● **How to complete this task**: In full and exactly, reproduce the entries below, but omit the pictures.

● **Data to process**:
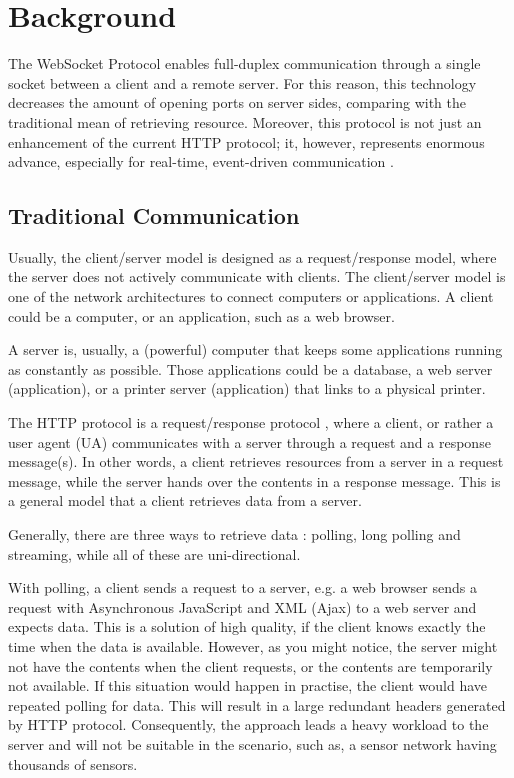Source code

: \chapter{Background}
\label{chapter:background} 

The WebSocket Protocol enables full-duplex communication through a single socket between a client and a remote server. For this reason, this technology decreases the amount of opening ports on server sides, comparing with the traditional mean of retrieving resource. Moreover, this protocol is not just an enhancement of the current HTTP protocol; it, however, represents enormous advance, especially for real-time, event-driven communication \cite{lubbers2010html5}.

\section{Traditional Communication}

Usually, the client/server model is designed as a request/response model, where the server does not actively communicate with clients. The client/server model is one of the network architectures to connect computers or applications. A client could be a computer, or an application, such as a web browser. 

A server is, usually, a (powerful) computer that keeps some applications running as constantly as possible. Those applications could be a database, a web server (application), or a printer server (application) that links to a physical printer. 

The HTTP protocol is a request/response protocol \cite{fielding1999hypertext}, where a client, or rather a user agent (UA) communicates with a server through a request and a response message(s). In other words, a client retrieves resources from a server in a request message, while the server hands over the contents in a response message. This is a general model that a client retrieves data from a server. 

Generally, there are three ways to retrieve data \cite{lubbers2010html5}: polling, long polling and streaming, while all of these are uni-directional. 

With polling, a client sends a request to a server, e.g. a web browser sends a request with Asynchronous JavaScript and XML (Ajax) \cite{garrett2005ajax} to a web server and expects data. This is a solution of high quality, if the client knows exactly the time when the data is available. However, as you might notice, the server might not have the contents when the client requests, or the contents are temporarily not available. If this situation would happen in practise, the client would have repeated polling for data. This will result in a large redundant headers generated by HTTP protocol. Consequently, the approach leads a heavy workload to the server and will not be suitable in the scenario, such as, a sensor network having thousands of sensors.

● **Final answer**:
Source code

: \chapter{Background}
\label{chapter:background} 

The WebSocket Protocol enables full-duplex communication through a single socket between a client and a remote server. For this reason, this technology decreases the amount of opening ports on server sides, comparing with the traditional mean of retrieving resource. Moreover, this protocol is not just an enhancement of the current HTTP protocol; it, however, represents enormous advance, especially for real-time, event-driven communication \cite{lubbers2010html5}.

\section{Traditional Communication}

Usually, the client/server model is designed as a request/response model, where the server does not actively communicate with clients. The client/server model is one of the network architectures to connect computers or applications. A client could be a computer, or an application, such as a web browser. 

A server is, usually, a (powerful) computer that keeps some applications running as constantly as possible. Those applications could be a database, a web server (application), or a printer server (application) that links to a physical printer. 

The HTTP protocol is a request/response protocol \cite{fielding1999hypertext}, where a client, or rather a user agent (UA) communicates with a server through a request and a response message(s). In other words, a client retrieves resources from a server in a request message, while the server hands over the contents in a response message. This is a general model that a client retrieves data from a server. 

Generally, there are three ways to retrieve data \cite{lubbers2010html5}: polling, long polling and streaming, while all of these are uni-directional. 

With polling, a client sends a request to a server, e.g. a web browser sends a request with Asynchronous JavaScript and XML (Ajax) \cite{garrett2005ajax} to a web server and expects data. This is a solution of high quality, if the client knows exactly the time when the data is available. However, as you might notice, the server might not have the contents when the client requests, or the contents are temporarily not available. If this situation would happen in practise, the client would have repeated polling for data. This will result in a large redundant headers generated by HTTP protocol. Consequently, the approach leads a heavy workload to the server and will not be suitable in the scenario, such as, a sensor network having thousands of sensors.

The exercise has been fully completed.